Robert Frost said, “Two roads diverged in a wood, and I – I took the one less traveled, and that has made all the difference.”

My observation is that this world contains many managers but few leaders. I believe that leaders select “the road less traveled” and that managers walk the well-worn path. Both roles are necessary. The problem is that the individuals involved try to walk both paths and get lost in the woods!

In times of abundance, you need managers to create and maintain processes – to inventory the excess. Count what you have. Control the status quo! Managers say, “If it ain’t broke, don’t fix it!” “Let’s not reinvent the wheel.” “We’ve always done it this way.” Managers are about efficiency – “doing things right,” as Peter Drucker said.

Management is about HOW.

Leadership is about WHY.

In times of competition, war, discovery and conquest, we need leaders to grow people and create systems. Leaders identify a current reality and define a future ideal. They then mobilize, organize and energize their followers to build a bridge between these two points and then to cross that bridge.

Leaders believe, “We have nothing to fear but fear itself.” “The buck stops here.” “I have a dream.” “If you start to take Vienna, take Vienna.” “Let’s roll.” Leaders are about effectiveness – “doing the right things,” as Peter Drucker said.

See also: Play With Dolls, and Be a Better Leader  

Today, there is much ambiguity in the role of leadership. Many people positioned as leaders are actually serving in a management role. Most of these people have what it takes to lead – unfortunately, they have been kidnapped by the status quo, the comfort zone, the urgent or the organization to accept the safer role of management.

In my opinion, the role of a leader is easy to define but a challenge to create.
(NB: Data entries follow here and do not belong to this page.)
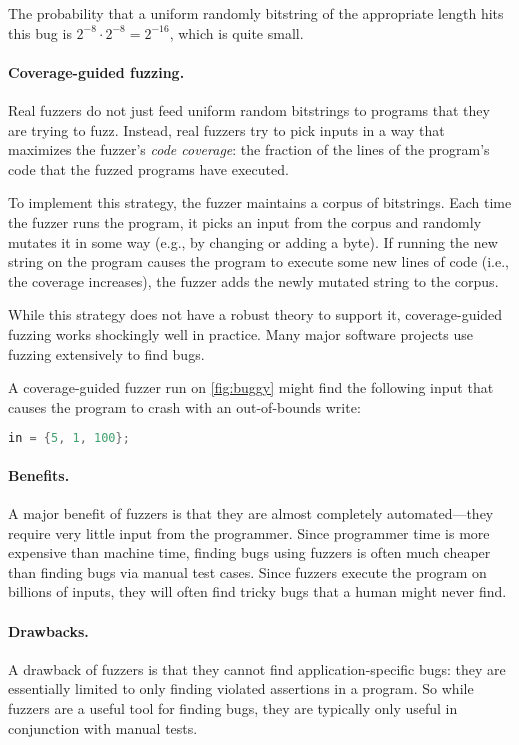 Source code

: The probability that a uniform randomly bitstring of the appropriate length
hits this bug is $2^{-8} \cdot 2^{-8} = 2^{-16}$, which is quite small.

\paragraph{Coverage-guided fuzzing.}
Real fuzzers do not just feed uniform random bitstrings to programs
that they are trying to fuzz. 
Instead, real fuzzers try to pick inputs in a way that maximizes
the fuzzer's \emph{code coverage}: the fraction of the lines of 
the program's code that the fuzzed programs have executed.

To implement this strategy, the fuzzer maintains a corpus of bitstrings.
Each time the fuzzer runs the program, it picks an input from the
corpus and randomly mutates it in some way (e.g., by changing or adding a byte).
If running the new string on the program causes the program to execute
some new lines of code (i.e., the coverage increases), the fuzzer adds
the newly mutated string to the corpus.

While this strategy does not have a robust theory to support it, 
coverage-guided fuzzing works shockingly well in practice.
Many major software projects use fuzzing extensively to find bugs.

A coverage-guided fuzzer run on \cref{fig:buggy} might find the
following input that causes the program to crash with an 
out-of-bounds write:
\begin{lstlisting}[language=c]
in = {5, 1, 100};
\end{lstlisting}


\paragraph{Benefits.}
A major benefit of fuzzers is that they are almost completely automated---they
require very little input from the programmer. Since programmer time is more
expensive than machine time, finding bugs using fuzzers is often much cheaper
than finding bugs via manual test cases.
Since fuzzers execute the program on billions of inputs, they will 
often find tricky bugs that a human might never find.

\paragraph{Drawbacks.}
A drawback of fuzzers is that they cannot find application-specific bugs:
they are essentially limited to only finding violated assertions in a program.
So while fuzzers are a useful tool for finding bugs, they are typically only 
useful in conjunction with manual tests.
The leader is:

  • A Dream Catcher – the leader must have a vision of sufficient grandeur to attract and motivate followers and (s)he must have the commitment to that vision and a discipline to pursue it.
  • An Organizational Architecture – the leader must build a foundation that will define and support the organizational infrastructure and operations. Every member of the organization should be able to view this foundation and infrastructure and determine if they fit. This foundation includes the vision, the values, the mission and the standards of the organization.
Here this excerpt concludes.